The paid-out income retains its character. For example, if the distribution is dividend income, then the beneficiary can claim available dividend tax credits. If the income is from a capital gain, the beneficiary reports it as such and only half is included in income.

This concept should be familiar to anyone who owns mutual funds outside a registered retirement savings or income plan. Mutual funds are actually trusts and, like family trusts, issue T3 slips to their holders.

It is in the distributions that the flexibility and power of family trusts becomes apparent. The income earned by assets in the trust can be split among the beneficiaries as desired, if the trust is properly set up. This means that all of the beneficiaries can utilize their personal exemptions and benefit from the graduated income tax rates available to individuals.

However, over the years, the Department of Finance has imposed restrictions on the use of family trusts to close loopholes and end abusive practices related to two major provisions of the Income Tax Act:

1. The Tax on Split Income (more commonly called the “Kiddie Tax”). This applies to income a trust pays out to a child under the age of 18, where the money comes from a private corporation owned or operated by a related person. Essentially, the owner of a business is prevented from splitting income with a related minor through a trust. This tax does not apply to mutual funds or dividends from publicly traded companies.
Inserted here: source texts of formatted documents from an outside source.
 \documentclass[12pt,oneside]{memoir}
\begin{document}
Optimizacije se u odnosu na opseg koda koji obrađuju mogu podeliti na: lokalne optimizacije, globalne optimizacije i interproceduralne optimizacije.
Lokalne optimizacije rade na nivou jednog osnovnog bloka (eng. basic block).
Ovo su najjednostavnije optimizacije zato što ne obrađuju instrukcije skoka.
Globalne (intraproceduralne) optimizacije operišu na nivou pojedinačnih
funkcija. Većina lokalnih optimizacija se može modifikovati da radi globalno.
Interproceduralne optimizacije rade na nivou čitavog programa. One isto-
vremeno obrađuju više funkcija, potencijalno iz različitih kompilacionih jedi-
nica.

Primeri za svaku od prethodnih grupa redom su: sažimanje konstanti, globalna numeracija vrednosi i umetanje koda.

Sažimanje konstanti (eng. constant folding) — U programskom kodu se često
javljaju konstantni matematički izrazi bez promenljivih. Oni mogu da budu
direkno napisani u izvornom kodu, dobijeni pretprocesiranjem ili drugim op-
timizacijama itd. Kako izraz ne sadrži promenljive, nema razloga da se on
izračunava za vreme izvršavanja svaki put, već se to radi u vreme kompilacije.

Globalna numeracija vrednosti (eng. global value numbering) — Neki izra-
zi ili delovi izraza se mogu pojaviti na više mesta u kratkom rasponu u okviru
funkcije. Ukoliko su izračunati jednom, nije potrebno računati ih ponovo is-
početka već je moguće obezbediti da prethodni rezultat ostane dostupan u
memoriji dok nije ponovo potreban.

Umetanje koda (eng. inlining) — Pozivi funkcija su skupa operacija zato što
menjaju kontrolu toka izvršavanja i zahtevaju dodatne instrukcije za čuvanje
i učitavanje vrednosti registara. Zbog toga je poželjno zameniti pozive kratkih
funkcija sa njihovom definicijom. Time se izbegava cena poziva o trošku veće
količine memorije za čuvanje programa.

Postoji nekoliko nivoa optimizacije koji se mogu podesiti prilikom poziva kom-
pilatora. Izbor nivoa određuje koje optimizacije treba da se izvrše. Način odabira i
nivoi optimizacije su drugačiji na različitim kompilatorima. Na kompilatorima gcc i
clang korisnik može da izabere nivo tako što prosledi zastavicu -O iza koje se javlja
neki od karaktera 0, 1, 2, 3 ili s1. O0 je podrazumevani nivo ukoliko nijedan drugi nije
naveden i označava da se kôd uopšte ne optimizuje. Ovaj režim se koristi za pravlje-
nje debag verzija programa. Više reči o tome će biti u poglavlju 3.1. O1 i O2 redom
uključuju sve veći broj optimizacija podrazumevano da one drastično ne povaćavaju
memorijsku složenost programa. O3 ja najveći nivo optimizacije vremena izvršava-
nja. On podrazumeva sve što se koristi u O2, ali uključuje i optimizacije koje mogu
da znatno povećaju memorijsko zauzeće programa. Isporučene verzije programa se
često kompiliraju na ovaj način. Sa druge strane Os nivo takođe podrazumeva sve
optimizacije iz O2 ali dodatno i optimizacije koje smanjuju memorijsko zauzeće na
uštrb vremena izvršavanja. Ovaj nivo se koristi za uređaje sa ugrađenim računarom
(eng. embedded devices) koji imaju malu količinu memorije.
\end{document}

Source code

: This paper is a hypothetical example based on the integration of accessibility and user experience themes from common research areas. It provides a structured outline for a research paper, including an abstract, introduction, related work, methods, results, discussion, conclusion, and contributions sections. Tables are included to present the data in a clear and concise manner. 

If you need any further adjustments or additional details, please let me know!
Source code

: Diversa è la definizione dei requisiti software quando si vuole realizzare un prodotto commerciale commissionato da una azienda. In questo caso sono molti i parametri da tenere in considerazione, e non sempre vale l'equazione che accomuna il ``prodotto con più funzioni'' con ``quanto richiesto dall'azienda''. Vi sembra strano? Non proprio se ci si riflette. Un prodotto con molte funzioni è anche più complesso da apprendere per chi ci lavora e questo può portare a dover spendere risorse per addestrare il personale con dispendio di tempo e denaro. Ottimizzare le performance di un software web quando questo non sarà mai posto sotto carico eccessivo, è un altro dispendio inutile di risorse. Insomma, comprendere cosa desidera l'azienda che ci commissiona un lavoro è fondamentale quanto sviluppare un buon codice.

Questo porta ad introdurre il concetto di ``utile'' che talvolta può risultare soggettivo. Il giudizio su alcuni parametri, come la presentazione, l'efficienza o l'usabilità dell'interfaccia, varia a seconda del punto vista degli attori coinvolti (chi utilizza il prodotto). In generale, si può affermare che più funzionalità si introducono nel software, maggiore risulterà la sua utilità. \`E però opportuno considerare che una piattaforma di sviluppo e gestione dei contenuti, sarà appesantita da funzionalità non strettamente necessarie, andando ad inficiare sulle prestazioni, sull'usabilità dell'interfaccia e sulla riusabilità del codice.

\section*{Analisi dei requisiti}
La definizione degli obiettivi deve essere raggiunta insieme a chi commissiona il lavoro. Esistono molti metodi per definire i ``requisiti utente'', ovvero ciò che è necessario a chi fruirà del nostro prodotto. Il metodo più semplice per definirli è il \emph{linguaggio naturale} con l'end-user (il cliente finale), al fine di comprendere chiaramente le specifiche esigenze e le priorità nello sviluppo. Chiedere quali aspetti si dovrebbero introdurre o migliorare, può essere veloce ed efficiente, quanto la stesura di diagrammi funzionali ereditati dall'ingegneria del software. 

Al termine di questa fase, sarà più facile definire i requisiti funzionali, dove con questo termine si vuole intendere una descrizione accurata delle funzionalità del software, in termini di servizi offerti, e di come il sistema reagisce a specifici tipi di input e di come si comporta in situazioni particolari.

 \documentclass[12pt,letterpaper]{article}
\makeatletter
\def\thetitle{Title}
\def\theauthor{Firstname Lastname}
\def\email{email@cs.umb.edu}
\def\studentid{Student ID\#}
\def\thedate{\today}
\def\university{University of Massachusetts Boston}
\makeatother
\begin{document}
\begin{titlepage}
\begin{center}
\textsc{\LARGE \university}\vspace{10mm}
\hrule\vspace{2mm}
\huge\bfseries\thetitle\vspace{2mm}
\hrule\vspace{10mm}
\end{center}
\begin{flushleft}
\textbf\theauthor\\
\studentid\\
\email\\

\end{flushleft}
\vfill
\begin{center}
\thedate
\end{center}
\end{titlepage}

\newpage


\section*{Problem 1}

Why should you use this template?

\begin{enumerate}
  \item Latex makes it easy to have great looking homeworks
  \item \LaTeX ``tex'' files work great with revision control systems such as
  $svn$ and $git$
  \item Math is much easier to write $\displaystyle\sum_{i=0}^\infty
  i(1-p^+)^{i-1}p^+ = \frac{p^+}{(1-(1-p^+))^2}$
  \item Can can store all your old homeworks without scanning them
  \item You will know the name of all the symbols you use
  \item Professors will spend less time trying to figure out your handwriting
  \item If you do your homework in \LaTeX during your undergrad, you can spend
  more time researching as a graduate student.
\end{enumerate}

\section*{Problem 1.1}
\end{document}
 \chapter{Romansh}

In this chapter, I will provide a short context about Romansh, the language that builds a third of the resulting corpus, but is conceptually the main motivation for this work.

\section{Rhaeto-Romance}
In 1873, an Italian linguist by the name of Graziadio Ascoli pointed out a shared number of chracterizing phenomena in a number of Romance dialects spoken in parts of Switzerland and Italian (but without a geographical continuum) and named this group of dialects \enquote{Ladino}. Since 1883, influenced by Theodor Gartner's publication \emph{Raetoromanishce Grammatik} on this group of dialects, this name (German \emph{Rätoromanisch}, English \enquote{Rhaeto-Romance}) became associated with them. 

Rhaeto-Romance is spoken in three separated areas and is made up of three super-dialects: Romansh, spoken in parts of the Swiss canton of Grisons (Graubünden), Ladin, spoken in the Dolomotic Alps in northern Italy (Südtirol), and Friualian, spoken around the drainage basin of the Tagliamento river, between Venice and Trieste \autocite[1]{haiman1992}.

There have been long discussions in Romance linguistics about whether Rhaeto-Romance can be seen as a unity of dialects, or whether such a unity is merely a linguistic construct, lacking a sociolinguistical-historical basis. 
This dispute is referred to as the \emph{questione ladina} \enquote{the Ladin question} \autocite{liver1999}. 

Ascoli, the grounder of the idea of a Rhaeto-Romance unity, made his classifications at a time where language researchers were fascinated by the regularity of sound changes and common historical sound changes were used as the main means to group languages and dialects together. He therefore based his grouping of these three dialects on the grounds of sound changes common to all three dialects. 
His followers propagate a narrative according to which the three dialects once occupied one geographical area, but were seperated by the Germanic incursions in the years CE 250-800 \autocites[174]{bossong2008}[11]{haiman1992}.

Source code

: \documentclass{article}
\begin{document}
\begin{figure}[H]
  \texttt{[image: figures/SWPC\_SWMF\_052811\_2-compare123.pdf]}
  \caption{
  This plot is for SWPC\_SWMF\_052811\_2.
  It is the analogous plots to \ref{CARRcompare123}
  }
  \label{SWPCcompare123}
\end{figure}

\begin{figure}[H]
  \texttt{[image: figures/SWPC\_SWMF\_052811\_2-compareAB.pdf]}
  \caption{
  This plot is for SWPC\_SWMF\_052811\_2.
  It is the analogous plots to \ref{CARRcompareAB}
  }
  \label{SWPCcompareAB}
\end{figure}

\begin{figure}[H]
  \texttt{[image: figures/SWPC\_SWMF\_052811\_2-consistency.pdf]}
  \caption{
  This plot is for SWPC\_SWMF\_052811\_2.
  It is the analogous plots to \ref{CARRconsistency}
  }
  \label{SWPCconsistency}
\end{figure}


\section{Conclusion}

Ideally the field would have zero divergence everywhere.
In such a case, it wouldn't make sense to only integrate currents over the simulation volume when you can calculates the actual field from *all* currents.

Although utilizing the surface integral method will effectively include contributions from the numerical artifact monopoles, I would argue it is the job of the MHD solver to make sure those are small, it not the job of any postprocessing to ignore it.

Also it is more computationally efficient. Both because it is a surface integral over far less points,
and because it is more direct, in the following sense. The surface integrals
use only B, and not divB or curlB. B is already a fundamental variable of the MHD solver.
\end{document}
2. The Attribution Rules. There are two sets of attribution rules that may apply to family trusts. The first set covers attribution related to income from property. This includes rental income, investment income and interest, but not business income. When income from these sources is transferred or lent to spouses, minor children, nieces and nephews, it is attributed back to the person who transferred it.

The second set of attribution rules applies to capital gains after disposal of property transferred to a spouse — but not a minor child. In this case, any capital gain is attributed back to the transferring spouse who must report it.

If you think you may benefit from a family trust, talk to your tax accountant and lawyer.